**Work task:** Leaving all pictures aside, write out the records below precisely as given.

**Recorded data:**
%%

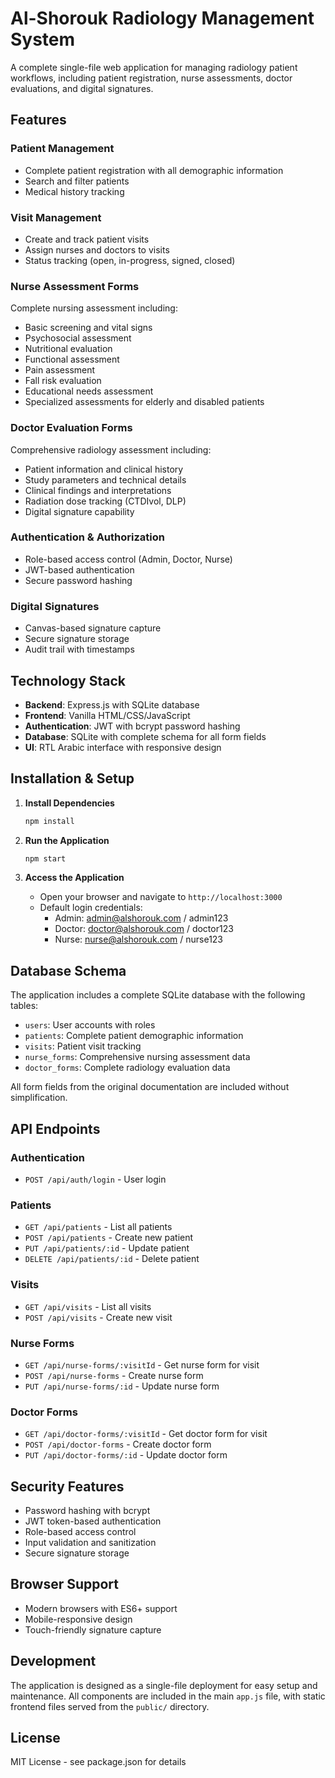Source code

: # Al-Shorouk Radiology Management System

A complete single-file web application for managing radiology patient workflows, including patient registration, nurse assessments, doctor evaluations, and digital signatures.

## Features

### Patient Management
- Complete patient registration with all demographic information
- Search and filter patients
- Medical history tracking

### Visit Management
- Create and track patient visits
- Assign nurses and doctors to visits
- Status tracking (open, in-progress, signed, closed)

### Nurse Assessment Forms
Complete nursing assessment including:
- Basic screening and vital signs
- Psychosocial assessment
- Nutritional evaluation
- Functional assessment
- Pain assessment
- Fall risk evaluation
- Educational needs assessment
- Specialized assessments for elderly and disabled patients

### Doctor Evaluation Forms
Comprehensive radiology assessment including:
- Patient information and clinical history
- Study parameters and technical details
- Clinical findings and interpretations
- Radiation dose tracking (CTDIvol, DLP)
- Digital signature capability

### Authentication & Authorization
- Role-based access control (Admin, Doctor, Nurse)
- JWT-based authentication
- Secure password hashing

### Digital Signatures
- Canvas-based signature capture
- Secure signature storage
- Audit trail with timestamps

## Technology Stack

- **Backend**: Express.js with SQLite database
- **Frontend**: Vanilla HTML/CSS/JavaScript
- **Authentication**: JWT with bcrypt password hashing
- **Database**: SQLite with complete schema for all form fields
- **UI**: RTL Arabic interface with responsive design

## Installation & Setup

1. **Install Dependencies**
   ```bash
   npm install
   ```

2. **Run the Application**
   ```bash
   npm start
   ```

3. **Access the Application**
   - Open your browser and navigate to `http://localhost:3000`
   - Default login credentials:
     - Admin: admin@alshorouk.com / admin123
     - Doctor: doctor@alshorouk.com / doctor123
     - Nurse: nurse@alshorouk.com / nurse123

## Database Schema

The application includes a complete SQLite database with the following tables:

- `users`: User accounts with roles
- `patients`: Complete patient demographic information
- `visits`: Patient visit tracking
- `nurse_forms`: Comprehensive nursing assessment data
- `doctor_forms`: Complete radiology evaluation data

All form fields from the original documentation are included without simplification.

## API Endpoints

### Authentication
- `POST /api/auth/login` - User login

### Patients
- `GET /api/patients` - List all patients
- `POST /api/patients` - Create new patient
- `PUT /api/patients/:id` - Update patient
- `DELETE /api/patients/:id` - Delete patient

### Visits
- `GET /api/visits` - List all visits
- `POST /api/visits` - Create new visit

### Nurse Forms
- `GET /api/nurse-forms/:visitId` - Get nurse form for visit
- `POST /api/nurse-forms` - Create nurse form
- `PUT /api/nurse-forms/:id` - Update nurse form

### Doctor Forms
- `GET /api/doctor-forms/:visitId` - Get doctor form for visit
- `POST /api/doctor-forms` - Create doctor form
- `PUT /api/doctor-forms/:id` - Update doctor form

## Security Features

- Password hashing with bcrypt
- JWT token-based authentication
- Role-based access control
- Input validation and sanitization
- Secure signature storage

## Browser Support

- Modern browsers with ES6+ support
- Mobile-responsive design
- Touch-friendly signature capture

## Development

The application is designed as a single-file deployment for easy setup and maintenance. All components are included in the main `app.js` file, with static frontend files served from the `public/` directory.

## License

MIT License - see package.json for details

%%

**Reply to the exercise:**
Source code

: # Al-Shorouk Radiology Management System

A complete single-file web application for managing radiology patient workflows, including patient registration, nurse assessments, doctor evaluations, and digital signatures.

## Features

### Patient Management
- Complete patient registration with all demographic information
- Search and filter patients
- Medical history tracking

### Visit Management
- Create and track patient visits
- Assign nurses and doctors to visits
- Status tracking (open, in-progress, signed, closed)

### Nurse Assessment Forms
Complete nursing assessment including:
- Basic screening and vital signs
- Psychosocial assessment
- Nutritional evaluation
- Functional assessment
- Pain assessment
- Fall risk evaluation
- Educational needs assessment
- Specialized assessments for elderly and disabled patients

### Doctor Evaluation Forms
Comprehensive radiology assessment including:
- Patient information and clinical history
- Study parameters and technical details
- Clinical findings and interpretations
- Radiation dose tracking (CTDIvol, DLP)
- Digital signature capability

### Authentication & Authorization
- Role-based access control (Admin, Doctor, Nurse)
- JWT-based authentication
- Secure password hashing

### Digital Signatures
- Canvas-based signature capture
- Secure signature storage
- Audit trail with timestamps

## Technology Stack

- **Backend**: Express.js with SQLite database
- **Frontend**: Vanilla HTML/CSS/JavaScript
- **Authentication**: JWT with bcrypt password hashing
- **Database**: SQLite with complete schema for all form fields
- **UI**: RTL Arabic interface with responsive design

## Installation & Setup

1. **Install Dependencies**
   ```bash
   npm install
   ```

2. **Run the Application**
   ```bash
   npm start
   ```

3. **Access the Application**
   - Open your browser and navigate to `http://localhost:3000`
   - Default login credentials:
     - Admin: admin@alshorouk.com / admin123
     - Doctor: doctor@alshorouk.com / doctor123
     - Nurse: nurse@alshorouk.com / nurse123

## Database Schema

The application includes a complete SQLite database with the following tables:

- `users`: User accounts with roles
- `patients`: Complete patient demographic information
- `visits`: Patient visit tracking
- `nurse_forms`: Comprehensive nursing assessment data
- `doctor_forms`: Complete radiology evaluation data

All form fields from the original documentation are included without simplification.

## API Endpoints

### Authentication
- `POST /api/auth/login` - User login

### Patients
- `GET /api/patients` - List all patients
- `POST /api/patients` - Create new patient
- `PUT /api/patients/:id` - Update patient
- `DELETE /api/patients/:id` - Delete patient

### Visits
- `GET /api/visits` - List all visits
- `POST /api/visits` - Create new visit

### Nurse Forms
- `GET /api/nurse-forms/:visitId` - Get nurse form for visit
- `POST /api/nurse-forms` - Create nurse form
- `PUT /api/nurse-forms/:id` - Update nurse form

### Doctor Forms
- `GET /api/doctor-forms/:visitId` - Get doctor form for visit
- `POST /api/doctor-forms` - Create doctor form
- `PUT /api/doctor-forms/:id` - Update doctor form

## Security Features

- Password hashing with bcrypt
- JWT token-based authentication
- Role-based access control
- Input validation and sanitization
- Secure signature storage

## Browser Support

- Modern browsers with ES6+ support
- Mobile-responsive design
- Touch-friendly signature capture

## Development

The application is designed as a single-file deployment for easy setup and maintenance. All components are included in the main `app.js` file, with static frontend files served from the `public/` directory.

## License

MIT License - see package.json for details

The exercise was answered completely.